### Your objective
Within the entries below, the lines from the one with "[Cynthia Brewer's ColorBrewer](http://colorbrewer2.org/)" through the one with "of colorblind visualizations" are to be set down exactly, both ends kept.

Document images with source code
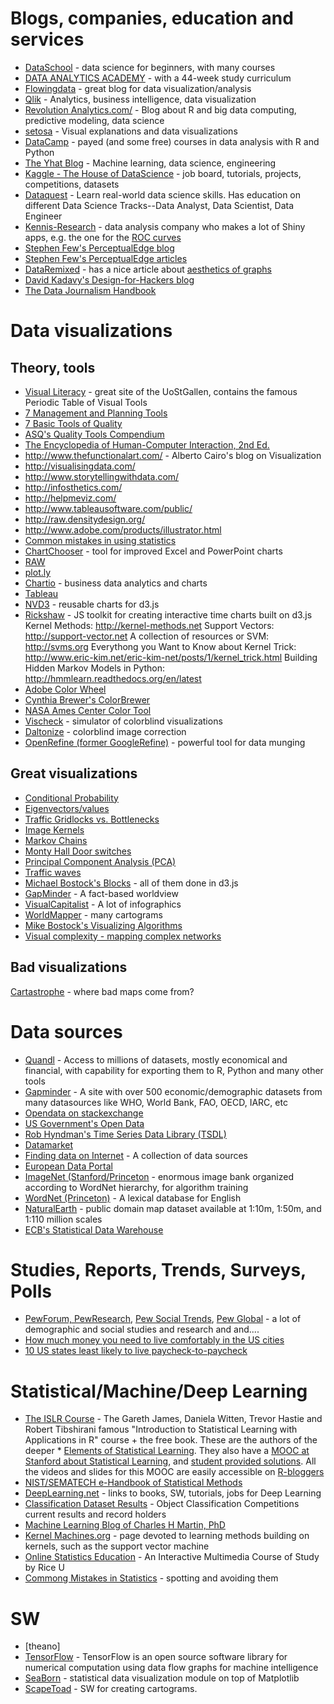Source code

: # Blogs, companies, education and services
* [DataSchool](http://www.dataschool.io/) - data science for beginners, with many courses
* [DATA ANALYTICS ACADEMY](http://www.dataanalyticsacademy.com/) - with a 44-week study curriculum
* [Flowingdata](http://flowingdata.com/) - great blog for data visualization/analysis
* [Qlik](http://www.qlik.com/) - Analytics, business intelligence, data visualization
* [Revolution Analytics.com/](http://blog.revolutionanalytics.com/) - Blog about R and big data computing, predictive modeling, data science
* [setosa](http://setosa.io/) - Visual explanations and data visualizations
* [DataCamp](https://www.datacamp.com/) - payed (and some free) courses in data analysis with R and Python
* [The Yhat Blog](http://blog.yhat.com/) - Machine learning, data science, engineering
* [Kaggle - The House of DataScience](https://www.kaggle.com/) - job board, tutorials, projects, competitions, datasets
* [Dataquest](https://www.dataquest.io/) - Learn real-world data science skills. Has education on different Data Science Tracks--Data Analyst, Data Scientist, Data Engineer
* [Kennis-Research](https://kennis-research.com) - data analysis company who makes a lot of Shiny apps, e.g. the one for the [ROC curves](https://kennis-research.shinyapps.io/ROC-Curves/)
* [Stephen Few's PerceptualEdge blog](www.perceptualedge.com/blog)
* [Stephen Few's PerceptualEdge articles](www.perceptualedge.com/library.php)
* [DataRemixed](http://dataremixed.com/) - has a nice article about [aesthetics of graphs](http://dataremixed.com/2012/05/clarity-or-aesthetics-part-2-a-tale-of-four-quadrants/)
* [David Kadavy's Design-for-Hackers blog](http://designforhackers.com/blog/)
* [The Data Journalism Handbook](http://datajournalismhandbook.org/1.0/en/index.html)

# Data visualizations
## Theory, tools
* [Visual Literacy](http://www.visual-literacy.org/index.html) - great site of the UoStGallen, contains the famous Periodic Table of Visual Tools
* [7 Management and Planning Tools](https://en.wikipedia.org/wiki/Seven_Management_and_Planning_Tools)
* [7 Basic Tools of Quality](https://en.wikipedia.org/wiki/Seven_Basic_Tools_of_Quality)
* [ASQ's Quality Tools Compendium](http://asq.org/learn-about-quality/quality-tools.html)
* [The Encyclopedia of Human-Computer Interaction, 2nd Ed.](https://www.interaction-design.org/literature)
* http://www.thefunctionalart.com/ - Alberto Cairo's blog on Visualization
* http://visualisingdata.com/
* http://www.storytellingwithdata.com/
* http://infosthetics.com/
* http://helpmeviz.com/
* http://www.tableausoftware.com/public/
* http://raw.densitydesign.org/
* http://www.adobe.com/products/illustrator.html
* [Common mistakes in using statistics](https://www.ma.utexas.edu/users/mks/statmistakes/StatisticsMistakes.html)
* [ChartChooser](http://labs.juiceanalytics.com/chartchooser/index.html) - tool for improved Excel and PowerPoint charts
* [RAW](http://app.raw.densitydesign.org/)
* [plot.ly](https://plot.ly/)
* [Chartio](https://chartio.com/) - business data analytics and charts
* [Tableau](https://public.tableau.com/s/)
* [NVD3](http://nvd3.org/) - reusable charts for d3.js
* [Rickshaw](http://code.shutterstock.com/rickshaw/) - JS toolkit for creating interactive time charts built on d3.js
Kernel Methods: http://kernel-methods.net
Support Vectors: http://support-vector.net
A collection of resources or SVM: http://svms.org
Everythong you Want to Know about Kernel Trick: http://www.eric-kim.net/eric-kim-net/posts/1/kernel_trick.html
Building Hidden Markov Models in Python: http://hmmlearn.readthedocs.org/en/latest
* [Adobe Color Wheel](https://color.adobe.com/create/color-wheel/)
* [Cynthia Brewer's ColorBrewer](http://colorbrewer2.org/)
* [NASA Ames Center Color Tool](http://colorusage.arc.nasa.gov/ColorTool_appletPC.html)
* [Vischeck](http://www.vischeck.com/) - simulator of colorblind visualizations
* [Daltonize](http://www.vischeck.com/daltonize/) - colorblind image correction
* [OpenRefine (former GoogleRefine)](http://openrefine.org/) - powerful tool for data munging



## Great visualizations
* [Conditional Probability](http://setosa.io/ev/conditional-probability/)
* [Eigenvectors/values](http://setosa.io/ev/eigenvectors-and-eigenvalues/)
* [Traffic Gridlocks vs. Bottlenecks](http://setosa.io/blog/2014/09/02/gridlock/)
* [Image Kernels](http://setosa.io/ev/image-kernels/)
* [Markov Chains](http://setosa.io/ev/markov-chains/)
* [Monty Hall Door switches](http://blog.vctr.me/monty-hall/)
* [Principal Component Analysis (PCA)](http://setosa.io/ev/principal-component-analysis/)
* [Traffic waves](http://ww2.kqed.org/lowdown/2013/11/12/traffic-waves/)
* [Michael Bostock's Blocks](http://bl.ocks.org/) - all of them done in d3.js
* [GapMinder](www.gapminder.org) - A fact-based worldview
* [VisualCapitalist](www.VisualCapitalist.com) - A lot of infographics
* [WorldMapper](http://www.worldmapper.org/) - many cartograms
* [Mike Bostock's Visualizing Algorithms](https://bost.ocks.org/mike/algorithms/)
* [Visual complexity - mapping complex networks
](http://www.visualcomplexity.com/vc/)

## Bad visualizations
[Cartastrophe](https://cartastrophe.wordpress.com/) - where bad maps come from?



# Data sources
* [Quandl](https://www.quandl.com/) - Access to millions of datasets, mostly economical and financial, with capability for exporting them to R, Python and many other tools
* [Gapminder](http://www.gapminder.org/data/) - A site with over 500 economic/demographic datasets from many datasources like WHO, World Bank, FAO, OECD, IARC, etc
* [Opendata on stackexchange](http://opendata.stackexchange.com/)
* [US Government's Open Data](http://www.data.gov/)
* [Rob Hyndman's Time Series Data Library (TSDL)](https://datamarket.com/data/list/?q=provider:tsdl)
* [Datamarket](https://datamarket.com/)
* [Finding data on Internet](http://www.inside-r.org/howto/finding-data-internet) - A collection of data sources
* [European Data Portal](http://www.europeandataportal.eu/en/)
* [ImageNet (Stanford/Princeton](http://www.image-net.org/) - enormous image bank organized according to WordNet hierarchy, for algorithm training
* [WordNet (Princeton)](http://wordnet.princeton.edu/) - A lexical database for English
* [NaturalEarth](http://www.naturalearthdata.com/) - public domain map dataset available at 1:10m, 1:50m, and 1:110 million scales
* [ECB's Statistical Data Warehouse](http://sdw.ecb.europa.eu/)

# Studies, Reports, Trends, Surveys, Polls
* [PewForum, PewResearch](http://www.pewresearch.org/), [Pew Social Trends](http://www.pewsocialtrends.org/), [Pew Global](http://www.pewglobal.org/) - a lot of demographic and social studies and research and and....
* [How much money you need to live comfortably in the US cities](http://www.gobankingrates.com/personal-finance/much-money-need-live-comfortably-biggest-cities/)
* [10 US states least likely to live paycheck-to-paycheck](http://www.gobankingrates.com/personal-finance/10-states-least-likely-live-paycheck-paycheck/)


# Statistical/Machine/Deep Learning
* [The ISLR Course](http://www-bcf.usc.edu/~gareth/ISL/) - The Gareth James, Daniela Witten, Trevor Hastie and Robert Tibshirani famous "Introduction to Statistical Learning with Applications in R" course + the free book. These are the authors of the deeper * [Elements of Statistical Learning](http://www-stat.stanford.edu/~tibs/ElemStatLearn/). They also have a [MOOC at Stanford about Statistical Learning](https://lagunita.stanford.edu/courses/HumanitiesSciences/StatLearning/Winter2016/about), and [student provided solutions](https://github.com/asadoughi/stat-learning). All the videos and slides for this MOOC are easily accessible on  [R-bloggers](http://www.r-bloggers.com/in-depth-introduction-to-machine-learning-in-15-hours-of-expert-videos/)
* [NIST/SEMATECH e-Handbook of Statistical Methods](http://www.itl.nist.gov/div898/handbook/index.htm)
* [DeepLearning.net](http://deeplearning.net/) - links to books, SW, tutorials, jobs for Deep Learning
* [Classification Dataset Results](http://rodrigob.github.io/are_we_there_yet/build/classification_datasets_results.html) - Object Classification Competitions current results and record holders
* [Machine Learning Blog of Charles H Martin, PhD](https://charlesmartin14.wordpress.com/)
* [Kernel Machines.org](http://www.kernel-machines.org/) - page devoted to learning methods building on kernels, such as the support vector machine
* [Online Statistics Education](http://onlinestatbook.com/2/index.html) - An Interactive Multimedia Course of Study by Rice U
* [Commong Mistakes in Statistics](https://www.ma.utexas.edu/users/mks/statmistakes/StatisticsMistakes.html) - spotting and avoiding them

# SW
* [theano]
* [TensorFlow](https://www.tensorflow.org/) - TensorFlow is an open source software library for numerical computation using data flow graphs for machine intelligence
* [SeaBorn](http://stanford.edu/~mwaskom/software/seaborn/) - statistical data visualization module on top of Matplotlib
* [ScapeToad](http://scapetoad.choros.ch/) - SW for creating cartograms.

### Answer to this exercise
* [Cynthia Brewer's ColorBrewer](http://colorbrewer2.org/)
* [NASA Ames Center Color Tool](http://colorusage.arc.nasa.gov/ColorTool_appletPC.html)
* [Vischeck](http://www.vischeck.com/) - simulator of colorblind visualizations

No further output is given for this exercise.